Reviewing Thursday's economic data:

  • Initial jobless claims for the week ending June 19 decreased by 7,000 to 411,000 (Briefing.com consensus 380,000). Continuing claims for the week ending June 12 were 3.390 million, which is the lowest since March 21, 2020.
    • The key takeaway from the report is that the initial claims level is still quite high, leaving ample room for improvement in a job market that is expected to strengthen in coming months.
  • Durable goods orders increased 2.3% month-over-month in May (Briefing.com consensus +2.8%) and were up 25.7% year-over-year. Orders, excluding transportation, increased 0.3% month-over-months (Briefing.com consensus +0.7%) and were up 17.7% year-over-year.
    • The key takeaway from the report was the strength seen in transportation equipment (+7.6%), which was driven by a 2.1% increase in orders for motor vehicles and equipment and a 27.4% increase in orders for nondefense aircraft and parts.
  • The third estimate for Q1 GDP was unchanged at 6.4%, as expected, while the third estimate for the GDP Price Deflator was also unchanged at 4.3%, as expected.
    • The key takeaway from the report is that it's another affirmation of the reopening strength seen in the U.S. economy, although its dated nature (we're almost done with Q2) leaves it devoid of market-moving impact.
  • The Advance report for International Trade in Goods for May showed a deficit of $88.1 billion, versus a revised $85.7 billion (from $90.6 billion) in April. The Advance report for Retail Inventories for May decreased 0.8%, while the Advance report for Wholesale Inventories for May increased 1.1%.

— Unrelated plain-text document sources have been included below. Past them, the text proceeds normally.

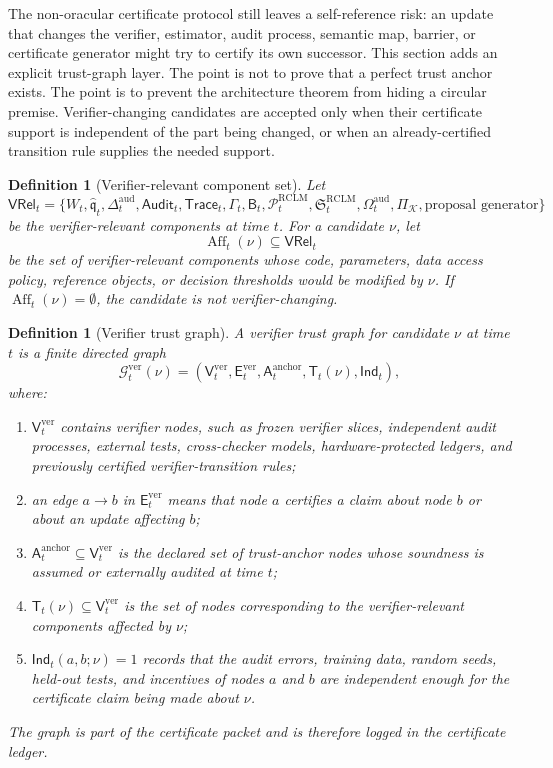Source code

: \documentclass[11pt,a4paper]{article}
\newtheorem{definition}[theorem]{Definition}
\newcommand{\Pcal}{\mathcal P}
\newcommand{\Kcal}{\mathcal K}
\newcommand{\Gcal}{\mathcal G}
\newcommand{\RCLM}{\mathrm{RCLM}}
\newcommand{\aud}{\mathrm{aud}}
\newcommand{\ver}{\mathrm{ver}}
\newcommand{\anchor}{\mathrm{anchor}}
\begin{document}
The non-oracular certificate protocol still leaves a self-reference risk: an update that changes the verifier, estimator, audit process, semantic map, barrier, or certificate generator might try to certify its own successor.  This section adds an explicit trust-graph layer.  The point is not to prove that a perfect trust anchor exists.  The point is to prevent the architecture theorem from hiding a circular premise.  Verifier-changing candidates are accepted only when their certificate support is independent of the part being changed, or when an already-certified transition rule supplies the needed support.

\begin{definition}[Verifier-relevant component set]
\label{def:verifier-relevant-components}
Let
\[
\mathsf{VRel}_t=
\{W_t,\widehat{\mathfrak q}_t,\Delta_t^{\aud},\mathsf{Audit}_t,\mathsf{Trace}_t,
\Gamma_t,\mathsf B_t,\Pcal_t^{\RCLM},\mathfrak S_t^{\RCLM},\Omega_t^{\aud},\Pi_{\Kcal},\text{proposal generator}\}
\]
be the verifier-relevant components at time \(t\).  For a candidate \(\nu\), let
\[
\operatorname{Aff}_t(\nu)\subseteq \mathsf{VRel}_t
\]
be the set of verifier-relevant components whose code, parameters, data access policy, reference objects, or decision thresholds would be modified by \(\nu\).  If \(\operatorname{Aff}_t(\nu)=\emptyset\), the candidate is not verifier-changing.
\end{definition}

\begin{definition}[Verifier trust graph]
\label{def:verifier-trust-graph}
A verifier trust graph for candidate \(\nu\) at time \(t\) is a finite directed graph
\[
\Gcal_t^{\ver}(\nu)=(\mathsf V_t^{\ver},\mathsf E_t^{\ver},\mathsf A_t^{\anchor},\mathsf T_t(\nu),\mathsf{Ind}_t),
\]
where:
\begin{enumerate}[label=(\roman*),leftmargin=1.5em]
    \item \(\mathsf V_t^{\ver}\) contains verifier nodes, such as frozen verifier slices, independent audit processes, external tests, cross-checker models, hardware-protected ledgers, and previously certified verifier-transition rules;
    \item an edge \(a\to b\) in \(\mathsf E_t^{\ver}\) means that node \(a\) certifies a claim about node \(b\) or about an update affecting \(b\);
    \item \(\mathsf A_t^{\anchor}\subseteq \mathsf V_t^{\ver}\) is the declared set of trust-anchor nodes whose soundness is assumed or externally audited at time \(t\);
    \item \(\mathsf T_t(\nu)\subseteq \mathsf V_t^{\ver}\) is the set of nodes corresponding to the verifier-relevant components affected by \(\nu\);
    \item \(\mathsf{Ind}_t(a,b;\nu)=1\) records that the audit errors, training data, random seeds, held-out tests, and incentives of nodes \(a\) and \(b\) are independent enough for the certificate claim being made about \(\nu\).
\end{enumerate}
The graph is part of the certificate packet and is therefore logged in the certificate ledger.
\end{definition}
\end{document}
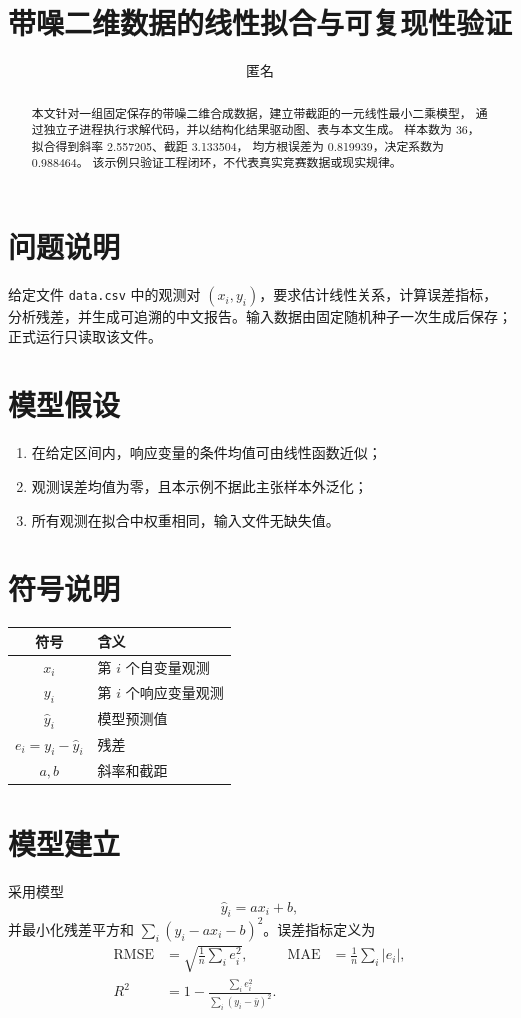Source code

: \documentclass[UTF8,a4paper,11pt]{ctexart}
\title{带噪二维数据的线性拟合与可复现性验证}
\author{匿名}
\date{}
\begin{document}
\maketitle

\begin{abstract}
本文针对一组固定保存的带噪二维合成数据，建立带截距的一元线性最小二乘模型，
通过独立子进程执行求解代码，并以结构化结果驱动图、表与本文生成。
样本数为 36，拟合得到斜率 2.557205、截距 3.133504，
均方根误差为 0.819939，决定系数为 0.988464。
该示例只验证工程闭环，不代表真实竞赛数据或现实规律。
\end{abstract}

\section{问题说明}
给定文件 \texttt{data.csv} 中的观测对 $(x_i,y_i)$，要求估计线性关系，计算误差指标，
分析残差，并生成可追溯的中文报告。输入数据由固定随机种子一次生成后保存；正式运行只读取该文件。

\section{模型假设}
\begin{enumerate}
  \item 在给定区间内，响应变量的条件均值可由线性函数近似；
  \item 观测误差均值为零，且本示例不据此主张样本外泛化；
  \item 所有观测在拟合中权重相同，输入文件无缺失值。
\end{enumerate}

\section{符号说明}
\begin{center}
\begin{tabular}{cl}
\toprule
符号 & 含义 \\
\midrule
$x_i$ & 第 $i$ 个自变量观测 \\
$y_i$ & 第 $i$ 个响应变量观测 \\
$\hat y_i$ & 模型预测值 \\
$e_i=y_i-\hat y_i$ & 残差 \\
$a,b$ & 斜率和截距 \\
\bottomrule
\end{tabular}
\end{center}

\section{模型建立}
采用模型
\begin{equation}
  \hat y_i = a x_i + b,
\end{equation}
并最小化残差平方和 $\sum_i(y_i-a x_i-b)^2$。误差指标定义为
\begin{align}
\mathrm{RMSE} &= \sqrt{\frac1n\sum_i e_i^2}, &
\mathrm{MAE} &= \frac1n\sum_i |e_i|, \\
R^2 &= 1-\frac{\sum_i e_i^2}{\sum_i(y_i-\bar y)^2}.
\end{align}
\end{document}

Looking ahead, investors will receive Personal Income and Spending for May, PCE Prices for May, and the final University of Michigan Index of Consumer Sentiment for June on Friday.

  • Russell 2000 +18.2% YTD
  • S&P 500 +13.6% YTD
  • Dow Jones Industrial Average +11.7% YTD
  • Nasdaq Composite +11.5% YTD

Source: (Briefing.com)

Disclosure: I may trade in the ticker symbols mentioned, both long or short. My articles represent my personal opinion and analysis and should not be taken as investment advice. Readers should do their own research before making decisions to buy or sell securities. Trading and investing include risks, including loss of principal.